Importantly, Rodden’s analysis found that “Ad Astra 2 relocates more Black, Hispanic, and Native American Kansans” compared to alternatives — a form of gerrymander called “cracking,” which happens when non-compact districts are drawn to “divide geographically proximate minority communities.”
“Ad Astra 2 has high levels of racial dislocation,” Klapper concluded, relying on Rodden’s analysis. “Specifically, minority voters who live along the border of CDs (congressional districts) 2 and 3 in Wyandotte and Johnson Counties experience high levels of racial dislocation.”
Kansas has become an increasingly reliable GOP stronghold in the last two decades, according to University of Kansas Political Science Professor Dr. Patrick Miller, but the fact that a Democrat won three of the last five gubernatorial elections in the state shows the relative competitiveness within Kansas.
The map also leaves Lawrence “with effectively no opportunity to influence the district’s electoral outcomes,” which effectively would suppress voter turnout and engagement, according to the testimony of Emporia State University Political Science Professor Dr. Michael A. Smith.
On balance, the changes result in a map that’s “underrepresentative of the coverall partisan composition of Kansas.”
By moving half of Wyandotte County to the 2nd District, while also scooping Lawrence from the 2nd District and placing it in the heavily rural and Republican 1st District, the legislature passed a map that “leans so strongly Republican that the notes of Democratic-leaning and minority residents from Wyandotte are diluted to practical electoral irrelevance.”
ACLU filed suit in along with 2 other consolidated cases in efforts to block Ad Astra 2.
Brett also added that the if passed the approved maps would have broken performance in crossover districts.

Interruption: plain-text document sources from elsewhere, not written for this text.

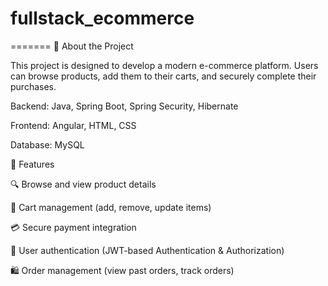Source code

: 
# fullstack_ecommerce
=======
🚀 About the Project

This project is designed to develop a modern e-commerce platform. Users can browse products, add them to their carts, and securely complete their purchases.

Backend: Java, Spring Boot, Spring Security, Hibernate

Frontend: Angular, HTML, CSS

Database: MySQL


📌 Features

🔍 Browse and view product details

🛒 Cart management (add, remove, update items)

💳 Secure payment integration

🔐 User authentication (JWT-based Authentication & Authorization)

🛍 Order management (view past orders, track orders)

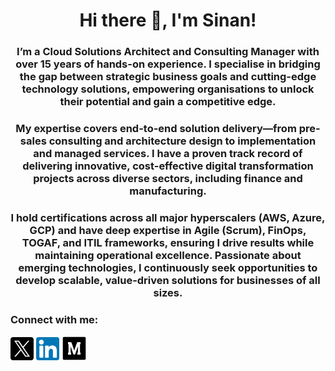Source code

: <h1 align="center">Hi there 👋, I'm Sinan!</h1>
<h3 align="center">I’m a Cloud Solutions Architect and Consulting Manager with over 15 years of hands-on experience. I specialise in bridging the gap between strategic business goals and cutting-edge technology solutions, empowering organisations to unlock their potential and gain a competitive edge.</h3>

<h3 align="center">My expertise covers end-to-end solution delivery—from pre-sales consulting and architecture design to implementation and managed services. I have a proven track record of delivering innovative, cost-effective digital transformation projects across diverse sectors, including finance and manufacturing.</h3>

<h3 align="center">I hold certifications across all major hyperscalers (AWS, Azure, GCP) and have deep expertise in Agile (Scrum), FinOps, TOGAF, and ITIL frameworks, ensuring I drive results while maintaining operational excellence. Passionate about emerging technologies, I continuously seek opportunities to develop scalable, value-driven solutions for businesses of all sizes.</h3>

<h3 align="left">Connect with me:</h3>
<p align="left">
<a href="https://x.com/KahveciSinan" target="blank"><img align="center" src="https://github.com/kahveci/kahveci/blob/main/images/x.png" alt="kahvecisinan" height="37" width="37" /></a>
<a href="https://linkedin.com/in/sinankahveci" target="blank"><img align="center" src="https://github.com/kahveci/kahveci/blob/main/images/linkedin.png" alt="sinankahveci" height="37" width="37" /></a>
<a href="https://binarybeans.medium.com" target="blank"><img align="center" src="https://github.com/kahveci/kahveci/blob/main/images/medium.png" alt="@binarybeans" height="40" width="40" /></a>
</p>

<!--
**kahveci/kahveci** is a ✨ _special_ ✨ repository because its `README.md` (this file) appears on your GitHub profile.

Here are some ideas to get you started:

- 🔭 I’m currently working on ...
- 🌱 I’m currently learning ...
- 👯 I’m looking to collaborate on ...
- 🤔 I’m looking for help with ...
- 💬 Ask me about ...
- 📫 How to reach me: ...
- 😄 Pronouns: ...
- ⚡ Fun fact: ...
-->
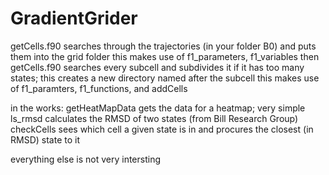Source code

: # GradientGrider
getCells.f90 searches through the trajectories (in your folder B0) and puts them into the grid folder
this makes use of f1_parameters, f1_variables
then getCells.f90 searches every subcell and subdivides it if it has too many states; this creates a new directory named after the subcell
this makes use of f1_paramters, f1_functions, and addCells

in the works:
getHeatMapData gets the data for a heatmap; very simple
ls_rmsd calculates the RMSD of two states (from Bill Research Group)
checkCells sees which cell a given state is in and procures the closest (in RMSD) state to it

everything else is not very intersting
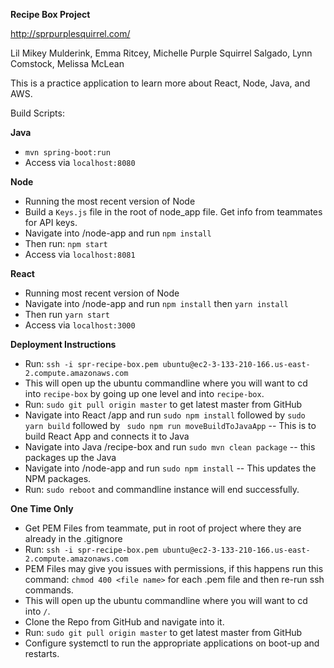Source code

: **Recipe Box Project**

http://sprpurplesquirrel.com/

Lil Mikey Mulderink, Emma Ritcey, Michelle Purple Squirrel Salgado, Lynn Comstock, Melissa McLean

This is a practice application to learn more about React, Node, Java, and AWS.

Build Scripts:

**Java**
- `mvn spring-boot:run`
- Access via `localhost:8080`

**Node**
- Running the most recent version of Node
- Build a `Keys.js` file in the root of node_app file. Get info from teammates for API keys.
- Navigate into /node-app and run `npm install`
- Then run: `npm start`
- Access via `localhost:8081`

**React**
- Running most recent version of Node
- Navigate into /node-app and run `npm install` then `yarn install`
- Then run `yarn start`
- Access via `localhost:3000`

**Deployment Instructions**
- Run: `ssh -i spr-recipe-box.pem ubuntu@ec2-3-133-210-166.us-east-2.compute.amazonaws.com`
- This will open up the ubuntu commandline where you will want to cd into `recipe-box` by going up one level and into `recipe-box`.
- Run: `sudo git pull origin master` to get latest master from GitHub 
- Navigate into React /app and run `sudo npm install` followed by `sudo yarn build` followed by ` sudo npm run moveBuildToJavaApp` -- This is to build React App and connects it to Java
- Navigate into Java /recipe-box and run `sudo mvn clean package` -- this packages up the Java 
- Navigate into /node-app and run `sudo npm install` -- This updates the NPM packages.
- Run: `sudo reboot` and commandline instance will end successfully. 

**One Time Only** 
- Get PEM Files from teammate, put in root of project where they are already in the .gitignore
- Run: `ssh -i spr-recipe-box.pem ubuntu@ec2-3-133-210-166.us-east-2.compute.amazonaws.com`
- PEM Files may give you issues with permissions, if this happens run this command: `chmod 400 <file name>` for each .pem file and then re-run ssh commands.
- This will open up the ubuntu commandline where you will want to cd into `/`.
- Clone the Repo from GitHub and navigate into it.
- Run: `sudo git pull origin master` to get latest master from GitHub
- Configure systemctl to run the appropriate applications on boot-up and restarts.


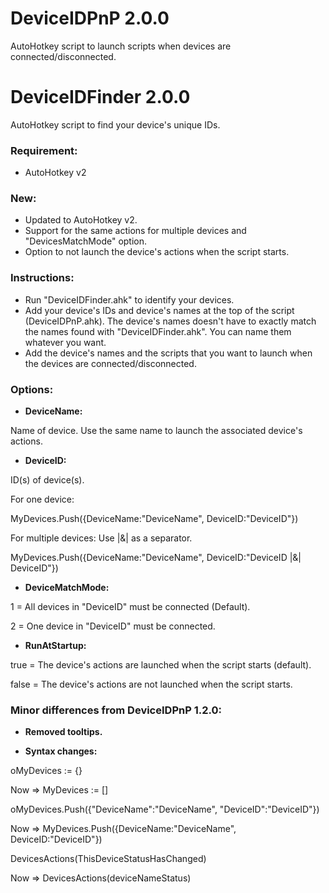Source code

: # DeviceIDPnP 2.0.0
AutoHotkey script to launch scripts when devices are connected/disconnected.

# DeviceIDFinder 2.0.0
AutoHotkey script to find your device's unique IDs.

### Requirement:
* AutoHotkey v2

### New:
* Updated to AutoHotkey v2.
* Support for the same actions for multiple devices and "DevicesMatchMode" option.
* Option to not launch the device's actions when the script starts.

### Instructions:

* Run "DeviceIDFinder.ahk" to identify your devices.
* Add your device's IDs and device's names at the top of the script (DeviceIDPnP.ahk). The device's names doesn't have to exactly match the names found with "DeviceIDFinder.ahk". You can name them whatever you want.
* Add the device's names and the scripts that you want to launch when the devices are connected/disconnected.

### Options:

* **DeviceName:**

Name of device. Use the same name to launch the associated device's actions.

* **DeviceID:**

ID(s) of device(s).

For one device:

MyDevices.Push({DeviceName:"DeviceName", DeviceID:"DeviceID"})

For multiple devices: Use |&| as a separator.

MyDevices.Push({DeviceName:"DeviceName", DeviceID:"DeviceID |&| DeviceID"})

* **DeviceMatchMode:**

1 = All devices in "DeviceID" must be connected (Default).

2 = One device in "DeviceID" must be connected.

* **RunAtStartup:**

true = The device's actions are launched when the script starts (default). 

false = The device's actions are not launched when the script starts.


### Minor differences from DeviceIDPnP 1.2.0:
* **Removed tooltips.**

* **Syntax changes:**

oMyDevices := {} 

Now => MyDevices := []


oMyDevices.Push({"DeviceName":"DeviceName", "DeviceID":"DeviceID"}) 

Now => MyDevices.Push({DeviceName:"DeviceName", DeviceID:"DeviceID"})


DevicesActions(ThisDeviceStatusHasChanged) 

Now => DevicesActions(deviceNameStatus)
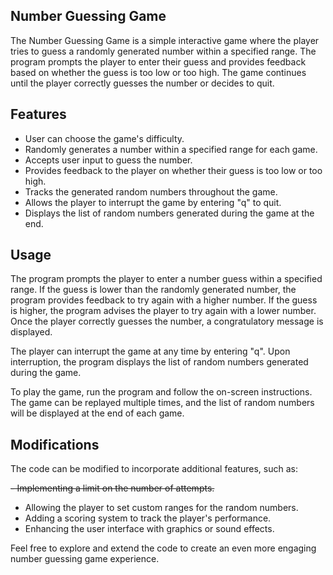 ## Number Guessing Game
The Number Guessing Game is a simple interactive game where the player tries to guess a randomly generated number within a specified range. The program prompts the player to enter their guess and provides feedback based on whether the guess is too low or too high. The game continues until the player correctly guesses the number or decides to quit.

## Features
- User can choose the game's difficulty.
- Randomly generates a number within a specified range for each game.
- Accepts user input to guess the number.
- Provides feedback to the player on whether their guess is too low or too high.
- Tracks the generated random numbers throughout the game.
- Allows the player to interrupt the game by entering "q" to quit.
- Displays the list of random numbers generated during the game at the end.

## Usage
The program prompts the player to enter a number guess within a specified range. If the guess is lower than the randomly generated number, the program provides feedback to try again with a higher number. If the guess is higher, the program advises the player to try again with a lower number. Once the player correctly guesses the number, a congratulatory message is displayed.

The player can interrupt the game at any time by entering "q". Upon interruption, the program displays the list of random numbers generated during the game.

To play the game, run the program and follow the on-screen instructions. The game can be replayed multiple times, and the list of random numbers will be displayed at the end of each game.

## Modifications
The code can be modified to incorporate additional features, such as:

~~- Implementing a limit on the number of attempts.~~
- Allowing the player to set custom ranges for the random numbers.
- Adding a scoring system to track the player's performance.
- Enhancing the user interface with graphics or sound effects.

Feel free to explore and extend the code to create an even more engaging number guessing game experience. 
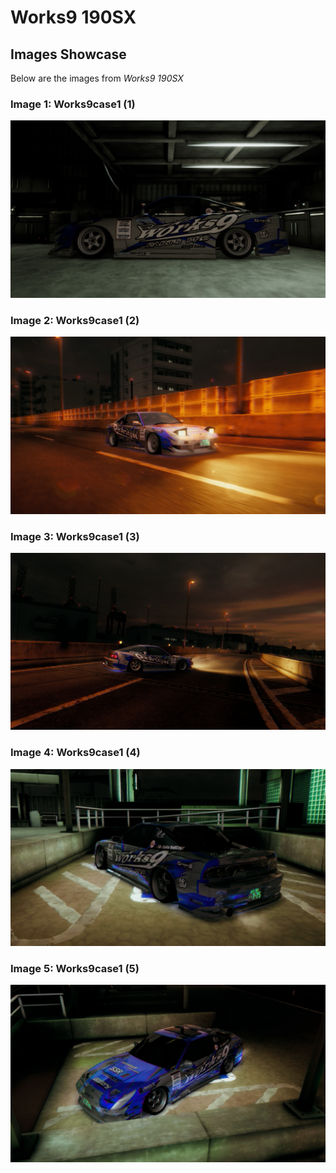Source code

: # Works9 190SX

## Images Showcase

Below are the images from *Works9 190SX*

### Image 1: Works9case1 (1)
![Works9case1 (1)](Works9%20180sx/Works9case1%20(1).png)

### Image 2: Works9case1 (2)
![Works9case1 (2)](Works9%20180sx/Works9case1%20(2).png)

### Image 3: Works9case1 (3)
![Works9case1 (3)](Works9%20180sx/Works9case1%20(3).png)

### Image 4: Works9case1 (4)
![Works9case1 (4)](Works9%20180sx/Works9case1%20(4).png)

### Image 5: Works9case1 (5)
![Works9case1 (5)](Works9%20180sx/Works9case1%20(5).png)
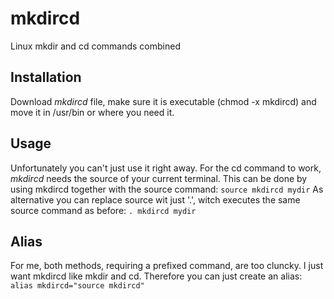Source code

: # mkdircd
Linux mkdir and cd commands combined

## Installation
Download *mkdircd* file, make sure it is executable (chmod -x mkdircd) and move it in /usr/bin or where you need it.

## Usage
Unfortunately you can't just use it right away. For the cd command to work, *mkdircd* needs the source of your current terminal.
This can be done by using mkdircd together with the source command:
`source mkdircd mydir`
As alternative you can replace source wit just '.', witch executes the same source command as before:
`. mkdircd mydir`

## Alias
For me, both methods, requiring a prefixed command, are too cluncky. I just want mkdircd like mkdir and cd.
Therefore you can just create an alias:
`alias mkdircd="source mkdircd"`
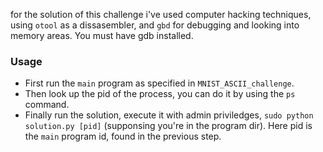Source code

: for the solution of this challenge i've used computer hacking techniques, using `otool` as a dissasembler, and `gbd` for debugging and looking into memory areas.
You must have gdb installed.
### Usage
* First run the `main` program as specified in `MNIST_ASCII_challenge`.
* Then look up the pid of the process, you can do it by using the `ps` command.
* Finally run the solution, execute it with admin priviledges, `sudo python solution.py [pid]` (supponsing you're in the program dir). Here pid is the `main` program id, found in the previous step.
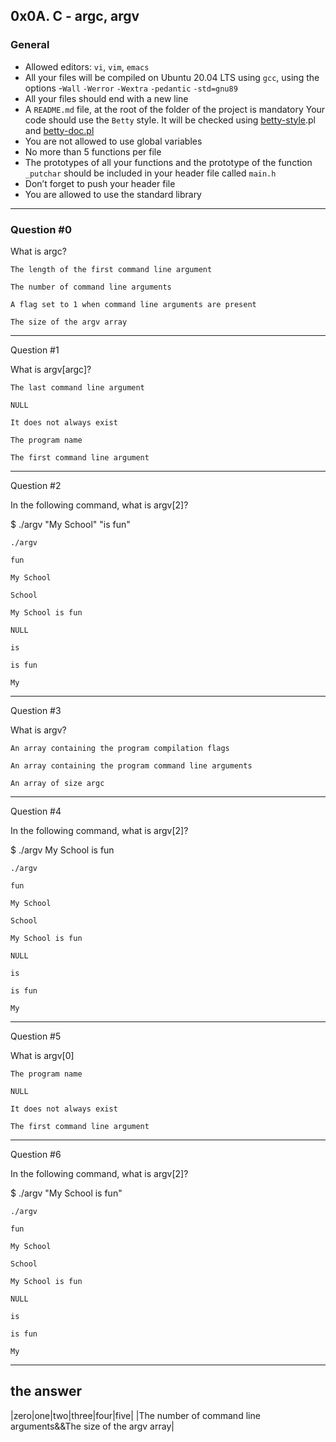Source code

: ## 0x0A. C - argc, argv

### General
* Allowed editors: `vi`, `vim`, `emacs`
* All your files will be compiled on Ubuntu 20.04 LTS using `gcc`, using the options -`Wall` `-Werror` `-Wextra` `-pedantic` `-std=gnu89`
* All your files should end with a new line
* A `README.md` file, at the root of the folder of the project is mandatory
Your code should use the `Betty` style. It will be checked using <a href="https://github.com/holbertonschool/Betty/blob/master/betty-style.pl">betty-style</a>.pl and <a href="https://github.com/holbertonschool/Betty/blob/master/betty-doc.pl">betty-doc.pl</a>
*  You are not allowed to use global variables
*  No more than 5 functions per file
*  The prototypes of all your functions and the prototype of the function `_putchar` should be included in your header file called `main.h`
* Don’t forget to push your header file
* You are allowed to use the standard library


------
### Question #0
  
  What is argc?

    The length of the first command line argument

    The number of command line arguments

    A flag set to 1 when command line arguments are present

    The size of the argv array


 ---

 Question #1

What is argv[argc]?

    The last command line argument

    NULL

    It does not always exist

    The program name

    The first command line argument

---
 Question #2

In the following command, what is argv[2]?

$ ./argv "My School" "is fun"

    ./argv

    fun

    My School

    School

    My School is fun

    NULL

    is

    is fun

    My

---
 Question #3

What is argv?

    An array containing the program compilation flags

    An array containing the program command line arguments

    An array of size argc

---
 Question #4

In the following command, what is argv[2]?

$ ./argv My School is fun

    ./argv

    fun

    My School

    School

    My School is fun

    NULL

    is

    is fun

    My

---
 Question #5

What is argv[0]

    The program name

    NULL

    It does not always exist

    The first command line argument
---
 Question #6

In the following command, what is argv[2]?

$ ./argv "My School is fun"

    ./argv

    fun

    My School

    School

    My School is fun

    NULL

    is

    is fun

    My

---
 ## the answer
 |zero|one|two|three|four|five|
 |The number of command line arguments&&The size of the argv array|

"There is a large segment of black and Hispanic voters that vote alongside or vote in similar patterns with white voters in northern Johnson County and sort of those population combined creates what's called a crossover district," said Brett,"And what this map did was basically break that performing crossover district as we call it, in half, and then move half of it, in a district where there aren’t those same performing crossover voters." said Brett
KSHB 41 News spoke with voters about the news. Mary Bask, a long time resident and voter in Wyandotte, says she is glad the ruling was struck down.
"I was happy that the judge struck it down because I don’t think it's fair to us voters to tell us where to vote and how to vote," she said. "It's not fair to the minorities, it's not fair to anybody."